Par un arrêt en date du 4 juin 2024, la Cour de Cassation a jugé que l’action en résiliation d’un contrat d’édition pour manquement aux obligations d’exploitation permanente et suivie et de reddition des comptes, soumise au délai de prescription de cinq ans de l’article 2224 du code civil, pouvait n’être pas prescrite si les manquements en cause, bien que constatés plus cinq ans avant l’assignation, avaient été réitérés dans les cinq années ayant précédé celle-ci (Cour de cassation, civ. 1ère, 4 juin 2024, n°22-24.462).
A l’occasion d’un litige banal, la Haute juridiction adopte une solution à notre connaissance inédite s’agissant de la prescription de l’action en résiliation d’un contrat d’auteur pour manquement contractuel.
L’auteur compositeur d’une œuvre musicale avait cédé ses droits sur cette œuvre, en vertu d’un contrat d’édition musicale, au producteur d’un film qui lui avait commandé cette œuvre pour constituer la bande originale dudit film.
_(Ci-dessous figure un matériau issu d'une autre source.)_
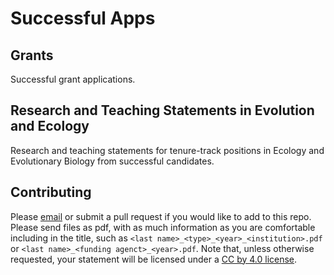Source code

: # Successful Apps

## Grants

Successful grant applications.

## Research and Teaching Statements in Evolution and Ecology

Research and teaching statements for tenure-track positions in Ecology and Evolutionary Biology from successful candidates. 

## Contributing

Please [email](mailto:rossibarra@ucdavis.edu) or submit a pull request if you would like to add  to this repo. 
Please send files as pdf, with as much information as you are comfortable including in the title, such as `<last name>_<type>_<year>_<institution>.pdf` or `<last name>_<funding agenct>_<year>.pdf`.
Note that, unless otherwise requested, your statement will be licensed under a [CC by 4.0 license](http://creativecommons.org/licenses/by/4.0/). 
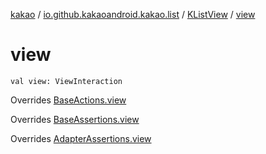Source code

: [kakao](../../index.md) / [io.github.kakaoandroid.kakao.list](../index.md) / [KListView](index.md) / [view](./view.md)

# view

`val view: ViewInteraction`

Overrides [BaseActions.view](../../io.github.kakaoandroid.kakao.common.actions/-base-actions/view.md)

Overrides [BaseAssertions.view](../../io.github.kakaoandroid.kakao.common.assertions/-base-assertions/view.md)

Overrides [AdapterAssertions.view](../../io.github.kakaoandroid.kakao.common.assertions/-adapter-assertions/view.md)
Au-delà de l’exploitation de ce film lui-même, l’œuvre musicale n’avait été exploitée que deux fois, espacées dans le temps, sous forme d’extraits au sein de films publicitaires (synchronisations). Elle n’avait notamment fait l’objet d’aucune exploitation sous forme d’enregistrements phonographiques, ni sur supports matériels, ni sous forme dématérialisée. Et l’auteur n’avait reçu aucune reddition de comptes, sauf pour la première exploitation publicitaire. Il a alors décidé d’agir notamment en résiliation du contrat d’édition musicale, en invoquant le défaut d’exploitation permanente et suivie de son œuvre et l’absence de reddition des comptes.
La cour d’appel de Paris a jugé cette action prescrite sur le fondement de l’article 2224 du code civil, selon lequel « les actions personnelles ou mobilières se prescrivent par cinq ans à compter du jour où le titulaire du droit a connu ou aurait dû connaître les faits lui permettant de l’exercer ». En effet, selon les juges du fond, il résultait de l’assignation elle-même que l’auteur avait connaissance de ces inexécutions contractuelles plus cinq ans avant l’assignation.
Cependant, l’arrêt rapporté censure cette décision pour défaut de base légale, la Haute juridiction considérant que la cour d’appel aurait dû rechercher si les manquements imputés à la société de production audiovisuelle ne s’étaient pas poursuivis pendant la période « non prescrite », c’est-à-dire au cours des cinq ans ayant précédé l’assignation. C’est dire que, dans le contexte du litige au moins, la prescription de l’action en résiliation d’un contrat d’auteur peut être partielle.
Cette solution est rendue au visa de l’article 2224 du code civil mais aussi des articles L. 132-12 et L. 132-13 du code de la propriété intellectuelle, qui édictent les obligations d’exploitation permanente et suivie et de redditions de comptes de l’éditeur. Elle paraît donc justifiée par la nature de ces obligations, qui s’exécutent dans le temps, et ne peut sans doute être étendue ni à tout contrat d’auteur, ni même à toutes les obligations de l’éditeur.